The key to storing filament so it remains in peak condition is to keep it in a humidity controlled space. One reliable solution is to place filament spools inside a dry box. In other words, an airtight container containing a desiccant material (for example, silica gel packets). It’s worth pointing out that desiccant packets need to be replaced periodically, as the materials absorb moisture. Fortunately, many types of desiccant can be reused: all you have to do is remove the moisture from them using a filament dehydrator or an oven on a low-temp setting.
You can also place filaments inside vacuum sealed bags or containers, which provide an airtight seal and keep moisture out. These are particularly effective in regions with high humidity. These containers can be made of plastic or metal and should have a tight-fitting lid with a gasket to ensure a proper seal.
A popular option amongst makers is to create a DIY dry box that not only protects filament from humidity but also feeds the spool into the 3D printer. This project requires a sealable container, desiccant packs, some PVC pipe, tubing, and a few other bits. For optimal filament storage, it’s also a good idea to keep them out of direct sunlight or sources of heat, as these can cause the filament to degrade.
Taking the time to dry and store your 3D printing filaments properly can save you time and money in the long run. Filaments are at their best when they are dry, encouraging a smooth 3D printing process (with no sizzling or oozing) and good quality prints (with no stringing and good layer adhesion). Be sure to follow this guide if you do want to dry your own filament.
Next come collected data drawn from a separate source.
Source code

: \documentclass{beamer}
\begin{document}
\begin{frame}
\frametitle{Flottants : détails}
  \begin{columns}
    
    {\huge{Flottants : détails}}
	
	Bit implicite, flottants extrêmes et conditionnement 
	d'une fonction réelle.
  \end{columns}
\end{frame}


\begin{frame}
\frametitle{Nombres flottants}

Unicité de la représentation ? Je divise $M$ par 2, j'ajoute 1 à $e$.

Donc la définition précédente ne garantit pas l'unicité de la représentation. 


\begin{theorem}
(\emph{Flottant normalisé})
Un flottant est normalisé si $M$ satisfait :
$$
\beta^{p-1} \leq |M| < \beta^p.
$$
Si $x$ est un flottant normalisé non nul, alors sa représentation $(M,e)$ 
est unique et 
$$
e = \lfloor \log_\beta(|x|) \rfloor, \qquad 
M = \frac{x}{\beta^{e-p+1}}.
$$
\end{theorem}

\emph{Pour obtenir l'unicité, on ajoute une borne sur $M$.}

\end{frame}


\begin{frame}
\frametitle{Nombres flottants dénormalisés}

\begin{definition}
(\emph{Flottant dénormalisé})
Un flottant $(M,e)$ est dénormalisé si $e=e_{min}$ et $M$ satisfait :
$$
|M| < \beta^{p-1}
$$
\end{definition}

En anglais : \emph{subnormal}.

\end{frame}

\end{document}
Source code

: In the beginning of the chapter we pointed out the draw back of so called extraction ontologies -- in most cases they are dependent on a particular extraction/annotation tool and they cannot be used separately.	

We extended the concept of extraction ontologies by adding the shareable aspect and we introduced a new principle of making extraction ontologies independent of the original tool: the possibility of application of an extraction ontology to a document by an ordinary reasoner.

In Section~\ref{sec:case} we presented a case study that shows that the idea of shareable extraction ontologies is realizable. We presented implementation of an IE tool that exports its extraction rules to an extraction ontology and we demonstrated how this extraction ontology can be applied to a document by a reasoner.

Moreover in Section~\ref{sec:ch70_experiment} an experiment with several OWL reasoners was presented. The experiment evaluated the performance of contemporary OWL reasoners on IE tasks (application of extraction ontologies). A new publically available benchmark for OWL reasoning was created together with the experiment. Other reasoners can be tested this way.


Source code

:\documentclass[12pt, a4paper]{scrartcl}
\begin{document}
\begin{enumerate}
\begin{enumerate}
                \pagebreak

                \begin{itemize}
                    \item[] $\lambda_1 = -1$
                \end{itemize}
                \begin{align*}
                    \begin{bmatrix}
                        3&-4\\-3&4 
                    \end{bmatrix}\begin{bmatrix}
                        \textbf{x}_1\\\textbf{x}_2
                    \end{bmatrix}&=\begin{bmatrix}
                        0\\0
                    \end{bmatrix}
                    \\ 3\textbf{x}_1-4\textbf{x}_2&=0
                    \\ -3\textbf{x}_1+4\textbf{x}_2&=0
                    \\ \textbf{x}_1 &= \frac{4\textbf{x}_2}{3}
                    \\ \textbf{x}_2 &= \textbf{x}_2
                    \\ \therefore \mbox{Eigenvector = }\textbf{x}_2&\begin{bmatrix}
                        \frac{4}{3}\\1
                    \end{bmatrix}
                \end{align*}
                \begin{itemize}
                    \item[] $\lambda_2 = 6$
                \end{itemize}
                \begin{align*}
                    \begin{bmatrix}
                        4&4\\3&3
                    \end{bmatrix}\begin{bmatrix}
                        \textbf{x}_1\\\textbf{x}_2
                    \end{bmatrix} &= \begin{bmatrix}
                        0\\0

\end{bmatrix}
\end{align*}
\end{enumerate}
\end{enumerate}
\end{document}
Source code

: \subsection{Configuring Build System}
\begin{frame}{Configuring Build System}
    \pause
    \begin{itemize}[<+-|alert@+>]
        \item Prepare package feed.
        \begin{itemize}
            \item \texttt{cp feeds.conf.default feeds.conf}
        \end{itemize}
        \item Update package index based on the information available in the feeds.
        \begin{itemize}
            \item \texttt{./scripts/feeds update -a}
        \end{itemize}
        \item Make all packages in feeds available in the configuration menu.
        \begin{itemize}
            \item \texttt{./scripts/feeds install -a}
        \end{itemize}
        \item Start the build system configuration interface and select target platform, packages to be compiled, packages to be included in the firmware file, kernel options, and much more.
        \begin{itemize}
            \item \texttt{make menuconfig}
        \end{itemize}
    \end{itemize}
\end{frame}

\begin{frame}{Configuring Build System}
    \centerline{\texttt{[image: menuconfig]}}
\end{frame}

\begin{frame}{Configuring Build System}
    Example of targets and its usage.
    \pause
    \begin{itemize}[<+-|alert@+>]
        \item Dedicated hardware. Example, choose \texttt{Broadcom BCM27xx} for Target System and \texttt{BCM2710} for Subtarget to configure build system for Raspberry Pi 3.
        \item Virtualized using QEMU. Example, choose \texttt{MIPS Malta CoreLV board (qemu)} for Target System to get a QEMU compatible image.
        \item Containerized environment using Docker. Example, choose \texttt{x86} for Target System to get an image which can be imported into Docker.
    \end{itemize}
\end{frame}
Q: Why is moisture bad for filament?
A: Filaments need to be protected from moisture and humidity because they can cause degradation to thermoplastics. In the 3D printing process, when the filament is heated, trapped moisture evaporates, leading to air bubbles and other issues like stringing and blobbling.
Q: Can I dry my filament in the oven?
A: Yes, you can dry filament in the oven, but it's important to use a low temperature and monitor the process closely to avoid overheating the filament. Some ovens may not have accurate temperature control at lower settings, so it's recommended to use an oven thermometer to ensure the correct temperature.
Q: How do I know if my filament needs to be dried?
A: You can typically identity wet filament if you see rough or uneven surfaces on the printed object, stringing, or brittleness. If your filament has been stored in a humid environment or has not been used for an extended period, it may also need to be dried.
Q: Can I reuse desiccants?
A: Yes, many types of desiccants, including silica gel, can be reused. To renew silica gel desiccants, you can bake them in the oven at a low temperature until they change color, indicating that the moisture has been removed.
Q: How long do I have to dry filament?
A: There is no hard and fast rule about how long to dry out a spool of filament. For most filaments, a drying time of between four and six hours is recommended, however more hygroscopic materials like Nylon can sometimes require more time.
Q: How long can I store filament before it degrades?
A: The shelf life of filament can vary depending on the type of filament and the storage conditions. In general, filament can be stored for several months to a year if it is kept in an airtight container with desiccants in a cool, dry place. However, it's recommended to use the filament as soon as possible for the best print quality.
 Banjo AD, Agrawal V, Auad ML, Celestine AD. Moisture-induced changes in the mechanical behavior of 3D printed polymers. Composites Part C: Open Access. 2022 Mar 1;7:100243. https://doi.org/10.1016/j.jcomc.2022.100243 [Accessed November 2, 2023]
 Hackaday, 2021. “Most FDM Printers are also Filament Dryers (with a Little Help)”. [online] https://hackaday.com/2021/11/09/most-fdm-printers-are-also-filament-dryers-with-a-little-help/ [Accessed March 1, 2022]
 Fillamentum, 2022. “Drying Filaments Before Processing”. [online] https://fillamentum.com/pages/drying-filaments-before-processing/ [Accessed March 1, 2022]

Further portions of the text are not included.